The copy you return should hold only the lines from the top of the data below through the line with "learning on incomplete", each duplicated exactly and with no pictures.

Content starts

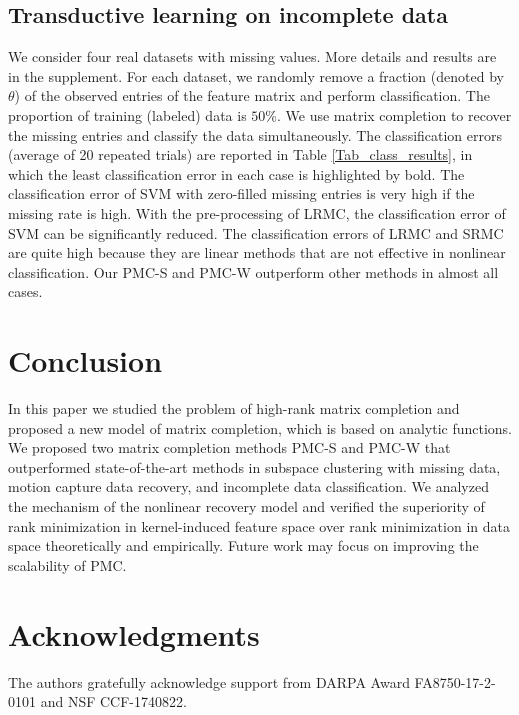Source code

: \documentclass[letterpaper]{article} %
\begin{document}
\subsection{Transductive learning on incomplete data}
We consider four real datasets with missing values. More details and results are in the supplement. For each dataset, we randomly remove a fraction (denoted by $\theta$) of the observed entries of the feature matrix and perform classification. The proportion of training (labeled) data is $50\%$. We use matrix completion to recover the missing entries and classify the data simultaneously. The classification errors (average of 20 repeated trials) are reported in Table \ref{Tab_class_results}, in which the least classification error in each case is highlighted by bold. The classification error of SVM with zero-filled missing entries is very high if the missing rate is high. With the pre-processing of LRMC, the classification error of SVM can be significantly reduced. The classification errors of LRMC and SRMC are quite high because they are linear methods that are not effective in nonlinear classification. Our PMC-S and PMC-W outperform other methods in almost all cases.


\section{Conclusion}
In this paper we studied the problem of high-rank matrix completion and proposed a new model of matrix completion, which is based on analytic functions. We proposed two matrix completion methods PMC-S and PMC-W that outperformed state-of-the-art methods in subspace clustering with missing data, motion capture data recovery, and incomplete data classification. We analyzed the mechanism of the nonlinear recovery model and verified the superiority of rank minimization in kernel-induced feature space over rank minimization in data space theoretically and empirically. Future work may focus on improving the scalability of PMC.

\section{ Acknowledgments}
The authors gratefully acknowledge support from DARPA Award FA8750-17-2-0101 and NSF CCF-1740822.




\fontsize{9.5pt}{10.3pt}\selectfont




\end{document}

Content ends

Response box>
Source code

: \documentclass[letterpaper]{article} %
\begin{document}
\subsection{Transductive learning on incomplete data}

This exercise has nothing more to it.